Maybe you’ve noticed, or maybe you haven’t, but the American Heart Association (AHA) just released a statement on coconut oil that just has to be addressed. While the statement was made about saturated fats and cholesterol in the diet, a huge focus on the internet right now is coconut oil and whether or not it is healthy. There are claims being made that coconut oil is contributing to cardiovascular disease and that instead we should opt for so called “heart healthy vegetable oils.” So, is coconut oil bad or are we being misled?

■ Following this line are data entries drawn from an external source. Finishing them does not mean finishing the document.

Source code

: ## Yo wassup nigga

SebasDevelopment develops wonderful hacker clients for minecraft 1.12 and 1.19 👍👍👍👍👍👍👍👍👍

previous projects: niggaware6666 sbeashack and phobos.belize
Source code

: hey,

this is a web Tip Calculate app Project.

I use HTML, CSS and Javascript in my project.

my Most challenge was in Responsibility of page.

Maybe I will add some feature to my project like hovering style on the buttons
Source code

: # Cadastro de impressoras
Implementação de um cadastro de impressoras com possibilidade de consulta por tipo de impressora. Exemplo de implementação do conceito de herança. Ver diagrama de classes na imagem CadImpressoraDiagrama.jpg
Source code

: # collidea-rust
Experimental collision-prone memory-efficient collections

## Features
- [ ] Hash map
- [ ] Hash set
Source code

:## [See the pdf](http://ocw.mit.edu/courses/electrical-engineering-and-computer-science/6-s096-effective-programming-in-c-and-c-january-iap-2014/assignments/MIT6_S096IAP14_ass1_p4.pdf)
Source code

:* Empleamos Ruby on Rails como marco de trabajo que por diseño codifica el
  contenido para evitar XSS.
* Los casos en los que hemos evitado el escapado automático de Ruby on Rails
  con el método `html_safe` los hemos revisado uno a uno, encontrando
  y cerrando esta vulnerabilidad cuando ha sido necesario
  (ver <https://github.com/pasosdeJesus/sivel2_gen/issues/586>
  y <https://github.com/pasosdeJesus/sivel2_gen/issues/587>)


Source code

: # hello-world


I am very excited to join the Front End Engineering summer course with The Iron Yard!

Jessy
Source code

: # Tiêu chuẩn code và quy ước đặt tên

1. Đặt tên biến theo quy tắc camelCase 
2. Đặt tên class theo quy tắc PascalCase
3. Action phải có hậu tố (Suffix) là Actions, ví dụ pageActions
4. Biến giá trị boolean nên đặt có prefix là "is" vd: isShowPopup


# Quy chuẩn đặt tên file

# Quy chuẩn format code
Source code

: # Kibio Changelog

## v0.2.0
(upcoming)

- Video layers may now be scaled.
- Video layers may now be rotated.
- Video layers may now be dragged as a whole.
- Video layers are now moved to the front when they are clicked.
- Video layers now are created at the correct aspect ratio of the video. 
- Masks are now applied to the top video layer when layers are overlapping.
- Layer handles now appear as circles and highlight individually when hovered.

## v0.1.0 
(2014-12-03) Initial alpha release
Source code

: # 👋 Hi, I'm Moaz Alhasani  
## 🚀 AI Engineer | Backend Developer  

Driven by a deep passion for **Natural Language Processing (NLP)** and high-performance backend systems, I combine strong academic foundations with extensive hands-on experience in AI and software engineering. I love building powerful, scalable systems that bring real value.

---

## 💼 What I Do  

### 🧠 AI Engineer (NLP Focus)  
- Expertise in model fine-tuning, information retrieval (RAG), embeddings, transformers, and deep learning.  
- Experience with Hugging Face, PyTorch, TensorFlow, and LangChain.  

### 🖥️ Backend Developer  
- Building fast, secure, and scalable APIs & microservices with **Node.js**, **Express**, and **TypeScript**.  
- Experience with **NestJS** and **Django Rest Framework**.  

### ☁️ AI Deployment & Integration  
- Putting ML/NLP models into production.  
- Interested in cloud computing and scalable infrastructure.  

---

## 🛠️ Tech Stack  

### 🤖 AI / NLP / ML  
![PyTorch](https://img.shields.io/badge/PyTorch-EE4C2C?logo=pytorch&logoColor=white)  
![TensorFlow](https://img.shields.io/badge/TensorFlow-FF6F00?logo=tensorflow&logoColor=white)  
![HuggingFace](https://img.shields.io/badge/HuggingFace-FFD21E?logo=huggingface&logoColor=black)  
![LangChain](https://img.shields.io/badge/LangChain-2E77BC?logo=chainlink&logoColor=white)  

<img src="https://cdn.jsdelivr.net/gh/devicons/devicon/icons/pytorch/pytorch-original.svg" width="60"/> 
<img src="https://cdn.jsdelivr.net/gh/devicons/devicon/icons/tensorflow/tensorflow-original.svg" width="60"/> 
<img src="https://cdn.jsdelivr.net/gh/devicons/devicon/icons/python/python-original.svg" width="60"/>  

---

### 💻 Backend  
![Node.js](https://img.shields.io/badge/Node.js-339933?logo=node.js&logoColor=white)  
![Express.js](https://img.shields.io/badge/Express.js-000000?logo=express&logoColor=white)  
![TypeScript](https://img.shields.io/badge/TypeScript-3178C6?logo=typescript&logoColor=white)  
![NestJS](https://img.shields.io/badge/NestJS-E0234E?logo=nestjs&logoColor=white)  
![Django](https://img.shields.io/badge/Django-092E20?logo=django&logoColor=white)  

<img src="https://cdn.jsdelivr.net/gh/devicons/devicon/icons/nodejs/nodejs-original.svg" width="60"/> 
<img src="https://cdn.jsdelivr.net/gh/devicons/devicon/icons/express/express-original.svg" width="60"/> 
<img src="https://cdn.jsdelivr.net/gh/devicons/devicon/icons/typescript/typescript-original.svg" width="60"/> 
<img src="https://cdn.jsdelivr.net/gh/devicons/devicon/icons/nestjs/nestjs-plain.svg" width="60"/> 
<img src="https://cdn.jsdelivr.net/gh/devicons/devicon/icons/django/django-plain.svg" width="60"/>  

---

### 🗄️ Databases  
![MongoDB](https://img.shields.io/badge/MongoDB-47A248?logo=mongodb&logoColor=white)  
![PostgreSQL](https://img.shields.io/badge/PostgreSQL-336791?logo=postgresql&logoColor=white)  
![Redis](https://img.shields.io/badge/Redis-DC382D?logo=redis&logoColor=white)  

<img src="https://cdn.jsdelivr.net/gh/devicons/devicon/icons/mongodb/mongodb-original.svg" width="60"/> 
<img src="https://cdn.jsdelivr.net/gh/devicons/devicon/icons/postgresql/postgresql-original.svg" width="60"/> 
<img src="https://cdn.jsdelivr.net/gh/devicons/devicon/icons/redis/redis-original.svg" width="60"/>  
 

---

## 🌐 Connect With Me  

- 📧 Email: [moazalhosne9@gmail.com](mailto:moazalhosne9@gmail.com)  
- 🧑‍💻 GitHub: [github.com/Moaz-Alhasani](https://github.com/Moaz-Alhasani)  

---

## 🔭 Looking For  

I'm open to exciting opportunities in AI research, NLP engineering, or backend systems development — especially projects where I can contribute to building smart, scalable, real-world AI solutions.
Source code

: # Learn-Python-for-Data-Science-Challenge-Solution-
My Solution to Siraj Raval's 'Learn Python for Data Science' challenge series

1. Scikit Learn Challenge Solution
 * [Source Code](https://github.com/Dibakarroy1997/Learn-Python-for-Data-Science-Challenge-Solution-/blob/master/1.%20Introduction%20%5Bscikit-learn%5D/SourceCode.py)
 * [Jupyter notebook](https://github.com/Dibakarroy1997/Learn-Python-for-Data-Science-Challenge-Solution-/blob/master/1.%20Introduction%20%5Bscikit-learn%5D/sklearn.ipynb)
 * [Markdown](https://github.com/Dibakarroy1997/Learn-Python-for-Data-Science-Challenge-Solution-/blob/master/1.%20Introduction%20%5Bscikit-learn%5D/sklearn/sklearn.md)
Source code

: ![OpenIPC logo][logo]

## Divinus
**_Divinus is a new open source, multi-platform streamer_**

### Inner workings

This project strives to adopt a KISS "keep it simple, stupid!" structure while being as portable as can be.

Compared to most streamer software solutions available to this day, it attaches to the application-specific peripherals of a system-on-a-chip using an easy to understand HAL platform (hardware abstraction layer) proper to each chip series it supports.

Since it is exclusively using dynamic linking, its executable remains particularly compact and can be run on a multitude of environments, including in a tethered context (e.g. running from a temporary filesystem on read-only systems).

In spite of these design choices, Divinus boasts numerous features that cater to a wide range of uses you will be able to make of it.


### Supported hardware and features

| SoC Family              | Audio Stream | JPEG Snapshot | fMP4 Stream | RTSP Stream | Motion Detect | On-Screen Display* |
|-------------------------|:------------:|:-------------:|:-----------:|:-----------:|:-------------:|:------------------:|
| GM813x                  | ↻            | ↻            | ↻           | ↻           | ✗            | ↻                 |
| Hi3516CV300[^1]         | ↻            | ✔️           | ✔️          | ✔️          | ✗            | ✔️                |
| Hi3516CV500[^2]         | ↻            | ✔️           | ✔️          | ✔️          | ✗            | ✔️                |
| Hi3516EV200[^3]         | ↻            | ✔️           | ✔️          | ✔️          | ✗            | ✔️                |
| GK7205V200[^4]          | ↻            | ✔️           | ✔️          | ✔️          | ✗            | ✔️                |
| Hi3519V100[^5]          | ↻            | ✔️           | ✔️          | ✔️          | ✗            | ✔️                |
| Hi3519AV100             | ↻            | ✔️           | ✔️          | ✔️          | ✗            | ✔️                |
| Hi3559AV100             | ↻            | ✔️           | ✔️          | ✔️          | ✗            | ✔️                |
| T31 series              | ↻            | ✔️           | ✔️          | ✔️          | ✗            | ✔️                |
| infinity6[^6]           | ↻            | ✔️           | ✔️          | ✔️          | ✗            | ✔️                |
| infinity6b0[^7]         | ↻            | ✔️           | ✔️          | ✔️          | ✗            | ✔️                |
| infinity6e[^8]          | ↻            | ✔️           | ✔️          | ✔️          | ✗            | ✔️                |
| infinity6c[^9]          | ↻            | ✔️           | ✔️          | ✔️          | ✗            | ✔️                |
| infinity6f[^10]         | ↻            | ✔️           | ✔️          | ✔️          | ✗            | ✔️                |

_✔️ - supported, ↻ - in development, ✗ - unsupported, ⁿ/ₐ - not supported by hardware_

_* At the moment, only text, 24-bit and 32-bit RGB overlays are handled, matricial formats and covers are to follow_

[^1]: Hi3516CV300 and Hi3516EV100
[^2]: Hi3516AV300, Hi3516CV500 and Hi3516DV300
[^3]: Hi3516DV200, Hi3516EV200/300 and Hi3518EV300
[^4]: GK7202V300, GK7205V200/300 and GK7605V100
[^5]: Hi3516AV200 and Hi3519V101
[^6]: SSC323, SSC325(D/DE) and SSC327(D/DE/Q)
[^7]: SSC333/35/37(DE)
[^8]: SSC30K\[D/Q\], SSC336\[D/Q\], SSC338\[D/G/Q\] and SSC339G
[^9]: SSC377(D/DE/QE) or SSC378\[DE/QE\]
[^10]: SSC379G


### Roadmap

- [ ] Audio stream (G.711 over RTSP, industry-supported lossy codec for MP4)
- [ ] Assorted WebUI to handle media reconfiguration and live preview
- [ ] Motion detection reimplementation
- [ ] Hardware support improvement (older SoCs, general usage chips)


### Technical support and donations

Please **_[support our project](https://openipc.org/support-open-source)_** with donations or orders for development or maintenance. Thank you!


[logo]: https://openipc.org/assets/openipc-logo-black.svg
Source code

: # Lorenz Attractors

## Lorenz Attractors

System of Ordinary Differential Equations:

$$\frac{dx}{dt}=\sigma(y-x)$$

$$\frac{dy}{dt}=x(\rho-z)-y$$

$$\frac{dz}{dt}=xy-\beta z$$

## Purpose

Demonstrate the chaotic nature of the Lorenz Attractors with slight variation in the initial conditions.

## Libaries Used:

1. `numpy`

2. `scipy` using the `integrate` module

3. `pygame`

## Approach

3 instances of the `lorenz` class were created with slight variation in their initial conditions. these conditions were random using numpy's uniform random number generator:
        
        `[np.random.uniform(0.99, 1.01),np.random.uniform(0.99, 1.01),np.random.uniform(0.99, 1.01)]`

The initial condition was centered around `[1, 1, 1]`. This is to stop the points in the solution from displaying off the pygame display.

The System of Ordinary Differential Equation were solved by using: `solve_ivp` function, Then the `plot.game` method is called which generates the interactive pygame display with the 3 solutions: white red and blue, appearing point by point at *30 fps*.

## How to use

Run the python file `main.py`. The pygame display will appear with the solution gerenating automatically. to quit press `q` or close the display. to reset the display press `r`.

This is such a controversial topic (although it shouldn’t be as you will see in the article!!) that it has been all over the press lately!  In fact, I was surprised to see that one of our website readers saw that Dr Oz did a feature on his show on the various media outlets covering this topic.  He really enjoyed this article you are reading here (which you will see in the top right corner of the pic below) as a well-referenced, science based report on the topic.

So What’s the Deal With Coconut Oil?

With the rapid rise in the popularity of coconut oil as a healthy fat in recent years, the AHA stance on the matter can be downright confusing. While it can be disconcerting to hear such a stance from an apparently authoritative and reliable source, this is where living in the era of information really empowers the consumer!

In this article, we will dive into the research to understand why this organization would label coconut oil bad.  You will also see my feeling about coconut oil and why my patients have for years nicknamed me, “Dr Coconut!”

Brief History Of The AHA

The American Heart Association was founded in the 1920’s by cardiologists. The mission of the AHA was to drive research and public health policy in a way that would reduce heart disease and stroke. I think everyone would agree that this is a great mission that our heart-diseased society needs now more than ever.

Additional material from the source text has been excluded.